##### DATA EXTRACT #####

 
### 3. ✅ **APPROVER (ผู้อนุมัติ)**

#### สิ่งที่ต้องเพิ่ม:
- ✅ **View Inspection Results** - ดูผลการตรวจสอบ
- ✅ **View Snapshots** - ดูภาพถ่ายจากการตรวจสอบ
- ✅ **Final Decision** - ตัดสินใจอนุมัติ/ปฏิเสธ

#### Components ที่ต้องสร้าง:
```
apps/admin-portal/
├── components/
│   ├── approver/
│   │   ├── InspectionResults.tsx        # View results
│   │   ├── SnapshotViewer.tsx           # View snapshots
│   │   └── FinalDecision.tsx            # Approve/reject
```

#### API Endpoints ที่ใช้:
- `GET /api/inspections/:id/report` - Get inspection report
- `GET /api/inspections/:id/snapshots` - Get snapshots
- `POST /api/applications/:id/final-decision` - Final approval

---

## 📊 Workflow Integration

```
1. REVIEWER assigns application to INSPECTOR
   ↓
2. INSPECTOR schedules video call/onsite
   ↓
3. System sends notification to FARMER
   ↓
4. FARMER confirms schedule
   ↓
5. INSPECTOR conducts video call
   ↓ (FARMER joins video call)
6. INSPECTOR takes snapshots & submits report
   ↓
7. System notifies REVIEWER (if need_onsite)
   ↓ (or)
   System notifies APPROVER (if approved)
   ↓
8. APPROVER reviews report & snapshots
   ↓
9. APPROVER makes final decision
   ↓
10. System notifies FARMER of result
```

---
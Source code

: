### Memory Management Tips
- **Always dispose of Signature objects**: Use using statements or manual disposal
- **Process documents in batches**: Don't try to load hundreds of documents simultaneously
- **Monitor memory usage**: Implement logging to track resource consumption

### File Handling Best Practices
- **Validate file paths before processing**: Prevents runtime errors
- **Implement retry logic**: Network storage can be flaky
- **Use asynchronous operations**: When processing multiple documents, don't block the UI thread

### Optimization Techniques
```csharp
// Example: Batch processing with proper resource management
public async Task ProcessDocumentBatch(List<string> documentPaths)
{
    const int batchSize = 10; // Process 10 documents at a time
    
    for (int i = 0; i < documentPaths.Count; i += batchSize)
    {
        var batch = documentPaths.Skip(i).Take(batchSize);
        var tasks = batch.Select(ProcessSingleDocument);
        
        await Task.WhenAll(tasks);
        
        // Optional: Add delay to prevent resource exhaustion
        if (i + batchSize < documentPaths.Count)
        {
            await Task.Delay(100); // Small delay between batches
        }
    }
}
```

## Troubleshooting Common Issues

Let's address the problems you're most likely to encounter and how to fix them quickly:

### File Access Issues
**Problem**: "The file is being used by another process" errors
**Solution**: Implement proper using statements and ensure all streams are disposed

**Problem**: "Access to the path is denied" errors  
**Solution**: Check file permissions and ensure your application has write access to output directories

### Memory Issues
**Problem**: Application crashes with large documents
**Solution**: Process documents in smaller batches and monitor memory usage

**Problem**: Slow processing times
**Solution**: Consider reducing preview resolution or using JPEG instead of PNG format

#####

▶ _WHAT THE TASK ASKS_
Could you copy every record above exactly as it appears?

▶ _REPLY TO THE TASK_
### 3. ✅ **APPROVER (ผู้อนุมัติ)**

#### สิ่งที่ต้องเพิ่ม:
- ✅ **View Inspection Results** - ดูผลการตรวจสอบ
- ✅ **View Snapshots** - ดูภาพถ่ายจากการตรวจสอบ
- ✅ **Final Decision** - ตัดสินใจอนุมัติ/ปฏิเสธ

#### Components ที่ต้องสร้าง:
```
apps/admin-portal/
├── components/
│   ├── approver/
│   │   ├── InspectionResults.tsx        # View results
│   │   ├── SnapshotViewer.tsx           # View snapshots
│   │   └── FinalDecision.tsx            # Approve/reject
```

#### API Endpoints ที่ใช้:
- `GET /api/inspections/:id/report` - Get inspection report
- `GET /api/inspections/:id/snapshots` - Get snapshots
- `POST /api/applications/:id/final-decision` - Final approval

---

## 📊 Workflow Integration

```
1. REVIEWER assigns application to INSPECTOR
   ↓
2. INSPECTOR schedules video call/onsite
   ↓
3. System sends notification to FARMER
   ↓
4. FARMER confirms schedule
   ↓
5. INSPECTOR conducts video call
   ↓ (FARMER joins video call)
6. INSPECTOR takes snapshots & submits report
   ↓
7. System notifies REVIEWER (if need_onsite)
   ↓ (or)
   System notifies APPROVER (if approved)
   ↓
8. APPROVER reviews report & snapshots
   ↓
9. APPROVER makes final decision
   ↓
10. System notifies FARMER of result
```

---
Source code

:### Memory Management Tips
- **Always dispose of Signature objects**: Use using statements or manual disposal
- **Process documents in batches**: Don't try to load hundreds of documents simultaneously
- **Monitor memory usage**: Implement logging to track resource consumption

### File Handling Best Practices
- **Validate file paths before processing**: Prevents runtime errors
- **Implement retry logic**: Network storage can be flaky
- **Use asynchronous operations**: When processing multiple documents, don't block the UI thread

### Optimization Techniques
```csharp
// Example: Batch processing with proper resource management
public async Task ProcessDocumentBatch(List<string> documentPaths)
{
    const int batchSize = 10; // Process 10 documents at a time
    
    for (int i = 0; i < documentPaths.Count; i += batchSize)
    {
        var batch = documentPaths.Skip(i).Take(batchSize);
        var tasks = batch.Select(ProcessSingleDocument);
        
        await Task.WhenAll(tasks);
        
        // Optional: Add delay to prevent resource exhaustion
        if (i + batchSize < documentPaths.Count)
        {
            await Task.Delay(100); // Small delay between batches
        }
    }
}
```

## Troubleshooting Common Issues

Let's address the problems you're most likely to encounter and how to fix them quickly:

### File Access Issues
**Problem**: "The file is being used by another process" errors
**Solution**: Implement proper using statements and ensure all streams are disposed

**Problem**: "Access to the path is denied" errors  
**Solution**: Check file permissions and ensure your application has write access to output directories

### Memory Issues
**Problem**: Application crashes with large documents
**Solution**: Process documents in smaller batches and monitor memory usage

**Problem**: Slow processing times
**Solution**: Consider reducing preview resolution or using JPEG instead of PNG format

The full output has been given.